Work instructions: In the lines below, find the one that contains "tags: access, gateway, ag, brocade, factory, reset, licenses" and write it out exactly, along with every line that follows it.

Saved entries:
Start of Block

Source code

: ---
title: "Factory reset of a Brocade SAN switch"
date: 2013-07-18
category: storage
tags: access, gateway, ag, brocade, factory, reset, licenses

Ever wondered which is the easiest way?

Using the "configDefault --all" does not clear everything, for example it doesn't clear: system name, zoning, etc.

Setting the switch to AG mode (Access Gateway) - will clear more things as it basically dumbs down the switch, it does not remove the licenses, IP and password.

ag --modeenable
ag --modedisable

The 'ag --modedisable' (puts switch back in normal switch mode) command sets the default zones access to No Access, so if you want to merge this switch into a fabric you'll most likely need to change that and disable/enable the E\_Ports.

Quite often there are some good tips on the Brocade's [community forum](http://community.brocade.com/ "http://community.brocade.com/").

End of Block

Reply to the exercise:
tags: access, gateway, ag, brocade, factory, reset, licenses

Ever wondered which is the easiest way?

Using the "configDefault --all" does not clear everything, for example it doesn't clear: system name, zoning, etc.

Setting the switch to AG mode (Access Gateway) - will clear more things as it basically dumbs down the switch, it does not remove the licenses, IP and password.

ag --modeenable
ag --modedisable

The 'ag --modedisable' (puts switch back in normal switch mode) command sets the default zones access to No Access, so if you want to merge this switch into a fabric you'll most likely need to change that and disable/enable the E\_Ports.

Quite often there are some good tips on the Brocade's [community forum](http://community.brocade.com/ "http://community.brocade.com/").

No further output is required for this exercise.